De todos modos, con el paso de los meses, la tierra se les fue poniendo más "cristiana" y las dificultades comenzaron a ceder. Llamaban la atención la fuerza y la laboriosidad de los hombres. Las mujeres no les iban en zaga. En menos de dos años mil inmigrantes y 200 criollos habían construido 114 carros de cuatro ruedas, cosechaban 500 fanegas de trigo, adiestraban caballos, iniciaban la siembra de maíz, papas y maní. Eran infatigables en el trabajo. Pero se dudaba sobre su identidad. Saltaba a la vista que no eran como los "estupendos menonitas" de Canadá. ¿Qué había pasado? Un experto pudo aclarar las cosas en la prensa. "Se padece -publicó en "El Economista" del 1 de diciembre de 1877- una notable equivocación al confundir esta inmigración con la gente de otra antigua fracción del imperio Slavo Menonita que hace cuatro años dejaron Rusia para establecerse en América del Norte". No eran menonitas sino ruso-alemanes, católicos en su mayoría, de origen similar pero distintos. La autoridad habló de "impostura" o "mistificación" de los que habían firmado los contratos.

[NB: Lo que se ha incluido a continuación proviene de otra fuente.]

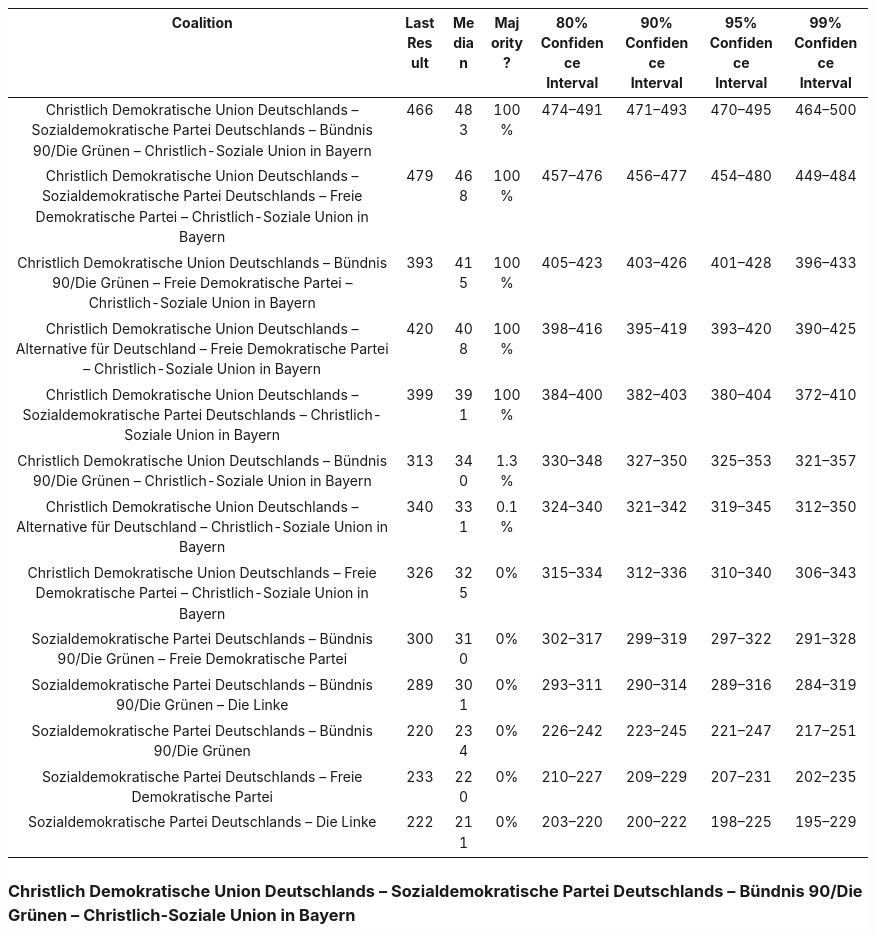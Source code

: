 | Coalition | Last Result | Median | Majority? | 80% Confidence Interval | 90% Confidence Interval | 95% Confidence Interval | 99% Confidence Interval |
|:---------:|:-----------:|:------:|:---------:|:-----------------------:|:-----------------------:|:-----------------------:|:-----------------------:|
| Christlich Demokratische Union Deutschlands – Sozialdemokratische Partei Deutschlands – Bündnis 90/Die Grünen – Christlich-Soziale Union in Bayern | 466 | 483 | 100% | 474–491 | 471–493 | 470–495 | 464–500 |
| Christlich Demokratische Union Deutschlands – Sozialdemokratische Partei Deutschlands – Freie Demokratische Partei – Christlich-Soziale Union in Bayern | 479 | 468 | 100% | 457–476 | 456–477 | 454–480 | 449–484 |
| Christlich Demokratische Union Deutschlands – Bündnis 90/Die Grünen – Freie Demokratische Partei – Christlich-Soziale Union in Bayern | 393 | 415 | 100% | 405–423 | 403–426 | 401–428 | 396–433 |
| Christlich Demokratische Union Deutschlands – Alternative für Deutschland – Freie Demokratische Partei – Christlich-Soziale Union in Bayern | 420 | 408 | 100% | 398–416 | 395–419 | 393–420 | 390–425 |
| Christlich Demokratische Union Deutschlands – Sozialdemokratische Partei Deutschlands – Christlich-Soziale Union in Bayern | 399 | 391 | 100% | 384–400 | 382–403 | 380–404 | 372–410 |
| Christlich Demokratische Union Deutschlands – Bündnis 90/Die Grünen – Christlich-Soziale Union in Bayern | 313 | 340 | 1.3% | 330–348 | 327–350 | 325–353 | 321–357 |
| Christlich Demokratische Union Deutschlands – Alternative für Deutschland – Christlich-Soziale Union in Bayern | 340 | 331 | 0.1% | 324–340 | 321–342 | 319–345 | 312–350 |
| Christlich Demokratische Union Deutschlands – Freie Demokratische Partei – Christlich-Soziale Union in Bayern | 326 | 325 | 0% | 315–334 | 312–336 | 310–340 | 306–343 |
| Sozialdemokratische Partei Deutschlands – Bündnis 90/Die Grünen – Freie Demokratische Partei | 300 | 310 | 0% | 302–317 | 299–319 | 297–322 | 291–328 |
| Sozialdemokratische Partei Deutschlands – Bündnis 90/Die Grünen – Die Linke | 289 | 301 | 0% | 293–311 | 290–314 | 289–316 | 284–319 |
| Sozialdemokratische Partei Deutschlands – Bündnis 90/Die Grünen | 220 | 234 | 0% | 226–242 | 223–245 | 221–247 | 217–251 |
| Sozialdemokratische Partei Deutschlands – Freie Demokratische Partei | 233 | 220 | 0% | 210–227 | 209–229 | 207–231 | 202–235 |
| Sozialdemokratische Partei Deutschlands – Die Linke | 222 | 211 | 0% | 203–220 | 200–222 | 198–225 | 195–229 |

### Christlich Demokratische Union Deutschlands – Sozialdemokratische Partei Deutschlands – Bündnis 90/Die Grünen – Christlich-Soziale Union in Bayern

Sin embargo, las cosas fueron poniéndose más alegres con el correr del tiempo. Alexis Peyret, economista y polígrafo, visitó la colonia diez años después, en 1889, para redactar un informe sobre la colonización en general. Se manifestó entusiasmado por la fuerza de producción extraordinaria de los colonos, que ya subían a 4.000. Tenían 650 arados, 400 segadoras, 12 trilladoras a vapor. Escribió en su informe: "Aquello era un hormiguero de cabezas rubias", algo propio de la gente de Germania, a la que en tiempos romanos Tácito llamaba "magna fábrica de gentes", "magna officina gentium". Y ya entrado el siglo XX, otro especialista colocaba a estos ruso-alemanes "sólo detrás de los italianos por su vasta pujanza".
Cuando ahora se viaja por Entre Ríos sorprende la cantidad de rubios fortachones en el oeste de la provincia. Impresiona también el contraste entre algunas viejas ciudades y otras poblaciones más dinámicas, justo las que tienen abundancia de esa gente. Es un collar de pueblitos con nombres eslavos en los que prevalecen agroindustrias (arroceras, avícolas, madereras, lácteas, citrícolas, frigoríficas) sobre los rasgos ganaderos tradicionales de la provincia; algo similar al fenómeno de los menonitas auténticos del "tape" sobre Paraguay. Esos pueblos, desprendimientos de aquella colonia que comenzó con críticas y un curioso error oficial de información, expresan con elocuencia las virtualidades del esfuerzo inmigratorio.